» **WORK INSTRUCTIONS**
As you look over the data below, please find each line where the word "both" appears, then copy it.

» **DATA SUPPLIED**
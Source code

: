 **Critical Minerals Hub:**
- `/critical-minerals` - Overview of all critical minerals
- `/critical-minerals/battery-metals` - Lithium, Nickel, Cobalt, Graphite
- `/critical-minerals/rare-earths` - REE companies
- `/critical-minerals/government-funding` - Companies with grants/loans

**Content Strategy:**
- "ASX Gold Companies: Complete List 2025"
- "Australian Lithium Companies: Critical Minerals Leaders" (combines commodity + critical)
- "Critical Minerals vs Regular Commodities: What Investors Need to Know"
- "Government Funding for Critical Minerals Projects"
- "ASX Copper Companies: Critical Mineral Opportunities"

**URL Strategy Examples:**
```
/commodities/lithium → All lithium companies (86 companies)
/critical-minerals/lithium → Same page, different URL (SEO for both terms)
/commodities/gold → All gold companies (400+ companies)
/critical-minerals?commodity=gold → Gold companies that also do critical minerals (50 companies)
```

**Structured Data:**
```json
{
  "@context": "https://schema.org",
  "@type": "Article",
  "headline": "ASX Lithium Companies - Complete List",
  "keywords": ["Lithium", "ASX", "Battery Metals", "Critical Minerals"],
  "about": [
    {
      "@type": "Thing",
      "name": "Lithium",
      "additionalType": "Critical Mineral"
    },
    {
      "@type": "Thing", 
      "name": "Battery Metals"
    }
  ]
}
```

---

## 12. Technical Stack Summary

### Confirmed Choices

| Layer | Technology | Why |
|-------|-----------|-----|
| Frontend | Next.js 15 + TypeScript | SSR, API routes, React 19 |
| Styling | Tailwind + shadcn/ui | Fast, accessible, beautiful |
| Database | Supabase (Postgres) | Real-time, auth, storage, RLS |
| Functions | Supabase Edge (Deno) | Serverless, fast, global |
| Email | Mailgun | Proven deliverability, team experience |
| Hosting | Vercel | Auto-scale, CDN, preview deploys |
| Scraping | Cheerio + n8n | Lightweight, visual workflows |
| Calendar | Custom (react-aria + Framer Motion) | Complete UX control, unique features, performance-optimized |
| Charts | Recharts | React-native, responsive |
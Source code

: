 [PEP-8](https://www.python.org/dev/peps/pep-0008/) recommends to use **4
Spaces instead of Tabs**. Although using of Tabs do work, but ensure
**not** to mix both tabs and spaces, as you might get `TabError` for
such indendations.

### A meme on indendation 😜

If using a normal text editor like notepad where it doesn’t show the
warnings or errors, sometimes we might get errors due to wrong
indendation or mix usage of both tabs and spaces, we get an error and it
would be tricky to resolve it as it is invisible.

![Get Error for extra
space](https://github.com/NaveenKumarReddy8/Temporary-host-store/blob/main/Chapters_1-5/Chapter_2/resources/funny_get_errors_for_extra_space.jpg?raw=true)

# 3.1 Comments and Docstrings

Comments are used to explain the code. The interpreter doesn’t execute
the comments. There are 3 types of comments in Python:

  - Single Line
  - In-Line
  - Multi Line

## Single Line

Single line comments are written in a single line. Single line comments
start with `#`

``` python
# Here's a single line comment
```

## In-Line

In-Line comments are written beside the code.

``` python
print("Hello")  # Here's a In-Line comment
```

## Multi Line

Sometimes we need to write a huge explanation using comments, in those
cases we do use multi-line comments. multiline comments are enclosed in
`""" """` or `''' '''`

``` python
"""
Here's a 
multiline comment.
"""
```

» **SOLUTION FOR THIS TASK**
/critical-minerals/lithium → Same page, different URL (SEO for both terms)
**not** to mix both tabs and spaces, as you might get `TabError` for
indendation or mix usage of both tabs and spaces, we get an error and it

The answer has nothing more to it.